I climbed to the top of the fort and was rewarded by a view of thirty miles of country, chiefly pale yellow mustard and blue-green pine, and the sight of the very large city of Osaka fading away into mist. The guide took most pleasure in the factory chimneys. "There is an exposition here—an exposition of industrialities. Come and see," said he. He took us down from that high place and showed us the glory of the land in the shape of corkscrews, tin mugs, egg-whisks, dippers, silks, buttons, and all the trumpery that can be stitched on a card and sold for five-pence three farthings. The Japanese unfortunately make all these things for themselves, and are proud of it. They have nothing to learn from the West as far as finish is concerned, and by intuition know how to case and mount wares tastefully. The exposition was in four large sheds running round a central building which held only screens, pottery, and cabinet-ware loaned for the occasion. I rejoiced to see that the common people did not care for the penknives, and the pencils, and the mock jewellery. They left those sheds alone and discussed the screens, first taking off their clogs that the inlaid floor of the room might not suffer. Of all the gracious things I beheld, two only remain in my memory,—one a screen in grey representing the heads of six devils instinct with malice and hate; the other, a bold sketch in monochrome of an old woodcutter wrestling with the down-bent branch of a tree. Two hundred years have passed since the artist dropped his pencil, but you may almost hear the tough wood jar under the stroke of the chopper, as the old man puts his back into the task and draws in the labouring breath. There is a picture by Legros of a beggar dying in a ditch, which might have been suggested by that screen.

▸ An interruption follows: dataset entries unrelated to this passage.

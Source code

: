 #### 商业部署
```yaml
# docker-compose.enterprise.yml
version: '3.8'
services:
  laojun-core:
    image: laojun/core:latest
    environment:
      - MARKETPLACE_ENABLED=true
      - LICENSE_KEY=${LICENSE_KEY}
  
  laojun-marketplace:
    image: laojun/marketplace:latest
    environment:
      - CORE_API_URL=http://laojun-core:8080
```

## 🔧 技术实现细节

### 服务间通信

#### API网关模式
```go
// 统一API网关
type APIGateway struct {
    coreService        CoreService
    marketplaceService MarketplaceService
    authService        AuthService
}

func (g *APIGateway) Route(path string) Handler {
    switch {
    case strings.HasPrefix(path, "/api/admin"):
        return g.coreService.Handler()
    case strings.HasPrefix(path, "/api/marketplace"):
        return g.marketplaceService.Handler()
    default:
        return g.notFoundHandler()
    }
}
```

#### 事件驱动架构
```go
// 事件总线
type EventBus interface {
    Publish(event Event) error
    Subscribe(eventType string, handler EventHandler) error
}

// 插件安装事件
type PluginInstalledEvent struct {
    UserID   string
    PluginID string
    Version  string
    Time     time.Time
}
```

Next morning, after a night's rain, which sent the river racing under the frail balconies at eight miles an hour, the sun broke through the clouds. Is this a little matter to you who can count upon him daily? I had not seen him since March, and was beginning to feel anxious. Then the land of peach blossom spread its draggled wings abroad and rejoiced. All the pretty maidens put on their loveliest crêpe sashes,—fawn colour, pink, blue, orange, and lilac,—all the little children picked up a baby each, and went out to be happy. In a temple garden full of blossom I performed the miracle of Deucalion with two cents' worth of sweets. The babies swarmed on the instant, till, for fear of raising all the mothers too, I forbore to give them any more. They smiled and nodded prettily, and trotted after me, forty strong, the big ones helping the little, and the little ones skipping in the puddles. A Jap child never cries, never scuffles, never fights, and never makes mud pies except when it lives on the banks of a canal. Yet, lest it should spread its sash-bow and become a bald-headed angel ere its time, Providence has decreed that it should never, never blow its little nose. Notwithstanding the defect, I love it.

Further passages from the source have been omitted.